Volver is a Spanish drama film directed by acclaimed director Pedro Almodovar and features famous actress such as Penelope Cruz and Carmen Maura. It was nominated for awards in Cannes and also received recognition in the media. With this movie being so renowned, we are here to make sure that it’s not overhyped just because of its cast and director choice. So is Volver really such a great film that does not depend on an abstract theme? Read on below to find out!
(This review is as spoiler-free as possible, however, there might still be some minor spoilers due to the necessity of it to write the review)
Raimunda is a woman who has to work hard to feed her poor family and also raising her daughter in Madrid. However, unfortunate things start to happen that forces her to find a way to protect her daughter. At the same time, a tragedy from the past begins to haunt her back and both seem to link indirectly. Will she be able to cope through and uncover the secret from the past?

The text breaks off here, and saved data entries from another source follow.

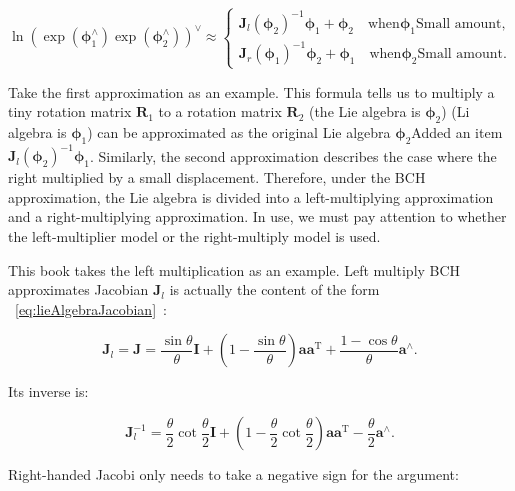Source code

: \begin{equation}
  \ln { \left( {\exp \left( { \boldsymbol{\phi} _1^ \wedge } \right)\exp \left( {\boldsymbol{\phi} _2^ \wedge } \right)} \right) ^ \vee } \approx \left\{
    \begin{array}{l}
      {\bm{J}_l}{\left( {{\boldsymbol{\phi} _2}} \right)^{ - 1}}{ \boldsymbol{\phi} _1} + {\boldsymbol{\phi} _2} \quad \text{when} \boldsymbol{\phi}_1 \text{Small amount},\\
      {\bm{J}_r}{\left( {{\boldsymbol{\phi} _1}} \right)^{ - 1}}{\boldsymbol{\phi} _2} + {\boldsymbol{\phi} _1} \quad \text{when} \boldsymbol{\phi}_2 \text{Small amount}.
  \end{array} \right.
\end{equation}

Take the first approximation as an example. This formula tells us to multiply a tiny rotation matrix $\bm{R}_1$ to a rotation matrix $\bm{R}_2$ (the Lie algebra is $\boldsymbol{\phi}_2$) (Li algebra is $\boldsymbol{\phi} _1$) can be approximated as the original Lie algebra $\boldsymbol{\phi}_2$Added an item${\bm{J}_l}{\left( {{\boldsymbol{\phi} _2}} \right)^{ - 1}}{ \boldsymbol{\phi} _1}$. 
Similarly, the second approximation describes the case where the right multiplied by a small displacement. Therefore, under the BCH approximation, the Lie algebra is divided into a left-multiplying approximation and a right-multiplying approximation. In use, we must pay attention to whether the left-multiplier model or the right-multiply model is used.

This book takes the left multiplication as an example. Left multiply BCH approximates Jacobian $\bm{J}_l$ is actually the content of the form ~\eqref{eq:lieAlgebraJacobian}~:

\begin{equation} 
{ \bm{J}_l} = \bm{J} = \frac{{\sin \theta }}{\theta } \bm{I} + \left( {1 - \frac{{\sin \theta }}{\theta }} \right) \bm{a} { \bm{a}^\mathrm{T}} + \frac{{1 - \cos \theta }}{\theta }{ \bm{a}^ \wedge}.
\end{equation}

Its inverse is:

\begin{equation}
\bm{J}_l^{ - 1} = \frac{\theta }{2}\cot \frac{\theta }{2} \bm{I} + \left( {1 - \frac{\theta } {2}\cot \frac{\theta }{2}} \right) \bm{a} {\bm{a}^\mathrm{T}} - \frac{\theta }{2}{ \bm{ a}^ \wedge }.
\end{equation}

Right-handed Jacobi only needs to take a negative sign for the argument:

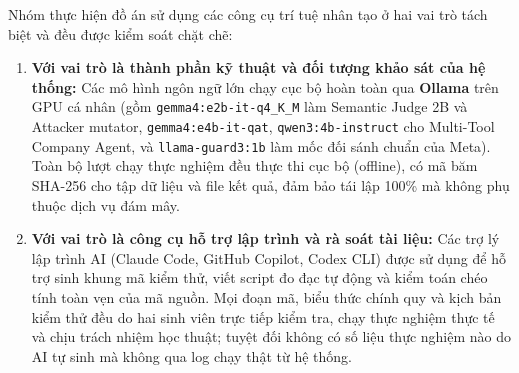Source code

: Nhóm thực hiện đồ án sử dụng các công cụ trí tuệ nhân tạo ở hai vai trò tách biệt và đều được kiểm soát chặt chẽ:
\begin{enumerate}
    \item \textbf{Với vai trò là thành phần kỹ thuật và đối tượng khảo sát của hệ thống:} Các mô hình ngôn ngữ lớn chạy cục bộ hoàn toàn qua \textbf{Ollama} trên GPU cá nhân (gồm \texttt{gemma4:e2b-\allowbreak it-\allowbreak q4\_\allowbreak K\_\allowbreak M} làm Semantic Judge 2B và Attacker mutator, \texttt{gemma4:e4b-\allowbreak it-\allowbreak qat}, \texttt{qwen3:4b-\allowbreak instruct} cho Multi-Tool Company Agent, và \texttt{llama-\allowbreak guard3:1b} làm mốc đối sánh chuẩn của Meta). Toàn bộ lượt chạy thực nghiệm đều thực thi cục bộ (offline), có mã băm SHA-256 cho tập dữ liệu và file kết quả, đảm bảo tái lập 100\% mà không phụ thuộc dịch vụ đám mây.
    \item \textbf{Với vai trò là công cụ hỗ trợ lập trình và rà soát tài liệu:} Các trợ lý lập trình AI (Claude Code, GitHub Copilot, Codex CLI) được sử dụng để hỗ trợ sinh khung mã kiểm thử, viết script đo đạc tự động và kiểm toán chéo tính toàn vẹn của mã nguồn. Mọi đoạn mã, biểu thức chính quy và kịch bản kiểm thử đều do hai sinh viên trực tiếp kiểm tra, chạy thực nghiệm thực tế và chịu trách nhiệm học thuật; tuyệt đối không có số liệu thực nghiệm nào do AI tự sinh mà không qua log chạy thật từ hệ thống.
\end{enumerate}
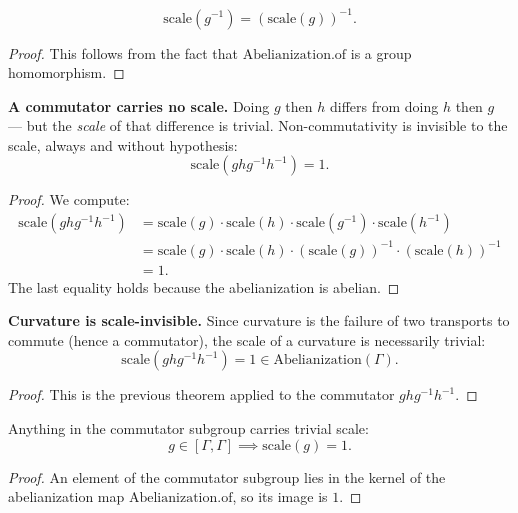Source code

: \begin{theorem}
\[
\text{scale}(g^{-1}) = (\text{scale}(g))^{-1}.
\]
\begin{proof}
This follows from the fact that $\text{Abelianization.of}$ is a group homomorphism.
\end{proof}
\end{theorem}

\begin{theorem}
\textbf{A commutator carries no scale.} Doing $g$ then $h$ differs from doing $h$ then $g$ — but the \emph{scale} of that difference is trivial. Non-commutativity is invisible to the scale, always and without hypothesis:
\[
\text{scale}(g h g^{-1} h^{-1}) = 1.
\]
\begin{proof}
We compute:
\begin{align*}
\text{scale}(g h g^{-1} h^{-1}) &= \text{scale}(g) \cdot \text{scale}(h) \cdot \text{scale}(g^{-1}) \cdot \text{scale}(h^{-1})\\
&= \text{scale}(g) \cdot \text{scale}(h) \cdot (\text{scale}(g))^{-1} \cdot (\text{scale}(h))^{-1}\\
&= 1.
\end{align*}
The last equality holds because the abelianization is abelian.
\end{proof}
\end{theorem}

\begin{theorem}
\textbf{Curvature is scale-invisible.} Since curvature is the failure of two transports to commute (hence a commutator), the scale of a curvature is necessarily trivial:
\[
\text{scale}(g h g^{-1} h^{-1}) = 1 \in \text{Abelianization}(\Gamma).
\]
\begin{proof}
This is the previous theorem applied to the commutator $g h g^{-1} h^{-1}$.
\end{proof}
\end{theorem}

\begin{theorem}
Anything in the commutator subgroup carries trivial scale:
\[
g \in [\Gamma, \Gamma] \implies \text{scale}(g) = 1.
\]
\begin{proof}
An element of the commutator subgroup lies in the kernel of the abelianization map $\text{Abelianization.of}$, so its image is $1$.
\end{proof}
\end{theorem}

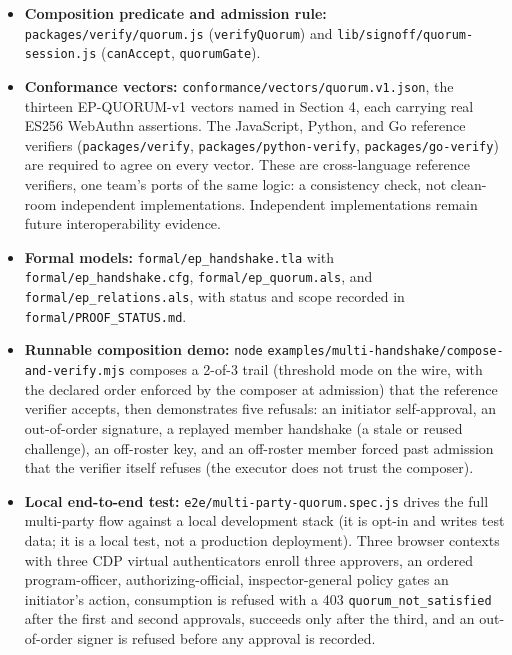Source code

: \documentclass[
  11pt,
]{article}
\providecommand{\tightlist}{%
  \setlength{\itemsep}{0pt}\setlength{\parskip}{0pt}}
\begin{document}
\begin{itemize}
\tightlist
\item
  \textbf{Composition predicate and admission rule:}
  \texttt{packages/verify/quorum.js} (\texttt{verifyQuorum}) and
  \texttt{lib/signoff/quorum-session.js} (\texttt{canAccept},
  \texttt{quorumGate}).
\item
  \textbf{Conformance vectors:}
  \texttt{conformance/vectors/quorum.v1.json}, the thirteen EP-QUORUM-v1
  vectors named in Section 4, each carrying real ES256 WebAuthn
  assertions. The JavaScript, Python, and Go reference verifiers
  (\texttt{packages/verify}, \texttt{packages/python-verify},
  \texttt{packages/go-verify}) are required to agree on every vector.
  These are cross-language reference verifiers, one team's ports of the
  same logic: a consistency check, not clean-room independent
  implementations. Independent implementations remain future
  interoperability evidence.
\item
  \textbf{Formal models:} \texttt{formal/\allowbreak ep\_handshake.tla}
  with \texttt{formal/\allowbreak ep\_handshake.cfg},
  \texttt{formal/\allowbreak ep\_quorum.als}, and
  \texttt{formal/\allowbreak ep\_relations.als}, with status and scope
  recorded in \texttt{formal/\allowbreak PROOF\_STATUS.md}.
\item
  \textbf{Runnable composition demo:} \texttt{node}
  \texttt{examples/multi-\allowbreak handshake/compose-\allowbreak and-verify.mjs}
  composes a 2-of-3 trail (threshold mode on the wire, with the declared
  order enforced by the composer at admission) that the reference
  verifier accepts, then demonstrates five refusals: an initiator
  self-approval, an out-of-order signature, a replayed member handshake
  (a stale or reused challenge), an off-roster key, and an off-roster
  member forced past admission that the verifier itself refuses (the
  executor does not trust the composer).
\item
  \textbf{Local end-to-end test:}
  \texttt{e2e/multi-party-quorum.spec.js} drives the full multi-party
  flow against a local development stack (it is opt-in and writes test
  data; it is a local test, not a production deployment). Three browser
  contexts with three CDP virtual authenticators enroll three approvers,
  an ordered program-officer, authorizing-official, inspector-general
  policy gates an initiator's action, consumption is refused with a 403
  \texttt{quorum\_not\_satisfied} after the first and second approvals,
  succeeds only after the third, and an out-of-order signer is refused
  before any approval is recorded.
\end{itemize}
\end{document}
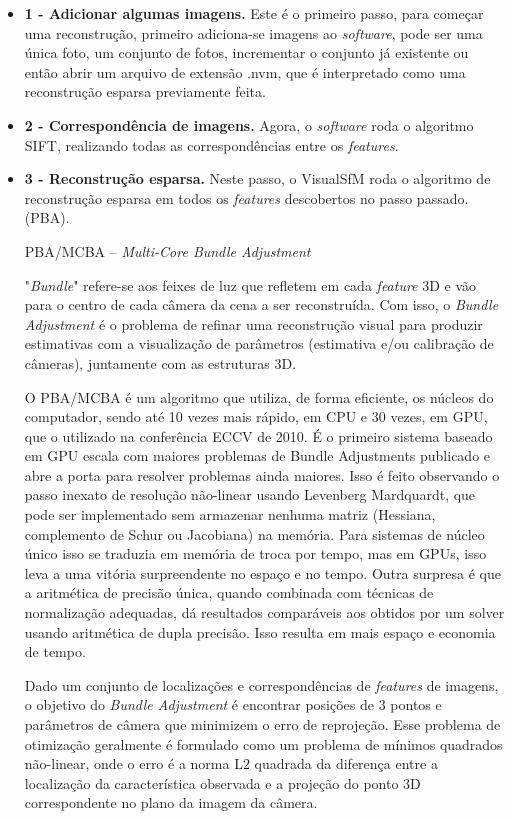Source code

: \begin{itemize}
\item \textbf{1 - Adicionar algumas imagens.} Este é o primeiro passo, para começar uma reconstrução, primeiro adiciona-se imagens ao {\it software}, pode ser uma única foto, um conjunto de fotos, incrementar o conjunto já existente ou então abrir um arquivo de extensão .nvm, que é interpretado como uma reconstrução esparsa previamente feita.

\item \textbf{2 - Correspondência de imagens.} Agora, o {\it software} roda o algoritmo SIFT, realizando todas as correspondências entre os {\it features}.

\item \textbf{3 - Reconstrução esparsa.} Neste passo, o VisualSfM roda o algoritmo de reconstrução esparsa em todos os {\it features} descobertos no passo passado. (PBA). %


PBA/MCBA -- {\it Multi-Core Bundle Adjustment}

"\textit{Bundle}" refere-se aos feixes de luz que refletem em cada {\it feature} 3D e vão para o centro de cada câmera da cena a ser reconstruída. Com isso, o {\it Bundle Adjustment} é o problema de refinar uma reconstrução visual para produzir estimativas com a visualização de parâmetros (estimativa e/ou calibração de câmeras), juntamente com as estruturas 3D.

O PBA/MCBA é um algoritmo que utiliza, de forma eficiente, os núcleos do computador, sendo até 10 vezes mais rápido, em CPU e 30 vezes, em GPU, que o utilizado na conferência ECCV de 2010. É o primeiro sistema baseado em GPU escala com maiores problemas de Bundle Adjustments publicado e abre a porta para resolver problemas ainda maiores. Isso é feito observando o passo inexato de resolução não-linear usando Levenberg Mardquardt, que pode ser implementado sem armazenar nenhuma matriz (Hessiana, complemento de Schur ou Jacobiana) na memória. Para sistemas de núcleo único isso se traduzia em memória de troca por tempo, mas em GPUs, isso leva a uma vitória surpreendente no espaço e no tempo. Outra surpresa é que a aritmética de precisão única, quando combinada com técnicas de normalização adequadas, dá resultados comparáveis aos obtidos por um solver usando aritmética de dupla precisão. Isso resulta em mais espaço e economia de tempo.

Dado um conjunto de localizações e correspondências de \textit{features} de imagens, o objetivo do \textit{Bundle Adjustment} é encontrar posições de 3 pontos e parâmetros de câmera que minimizem o erro de reprojeção. Esse problema de otimização geralmente é formulado como um problema de mínimos quadrados não-linear, onde o erro é a norma L2 quadrada da diferença entre a localização da característica observada e a projeção do ponto 3D correspondente no plano da imagem da câmera.


\end{itemize}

I love how the narrative is unfolding through the film brilliantly. Each event that occurs keeps you hooked to find out the truth behind the tragedy. Also, the director manages to create a compelling story that is also relatable to the audiences, which leaves me impressed. At the same time, the usage of mystery with slight horror atmosphere makes a tense yet interesting way to tell the story and keeps the story flowing. The pacing is almost perfect, where bad things happen early in the film and the mystery is sustained throughout the movie. It is only when nearing the middle-end that it kind of drags a bit, but overall the pacing is excellent for this two-hour film.
Characters are full of personalities and the performance of Penelope in her role is almost perfect. She is able to capture that emotion, body languages and characteristics of a struggling mother that is hiding her pain deep in her heart but still tries to act normal. Other characters also receive enough screen time and each of them plays important role in the story, even the minor characters. Lastly, the music and soundtracks fit the movie and the theme song that is played in the middle portion captures the feeling of sadness that is kept away intentionally. Just brilliant!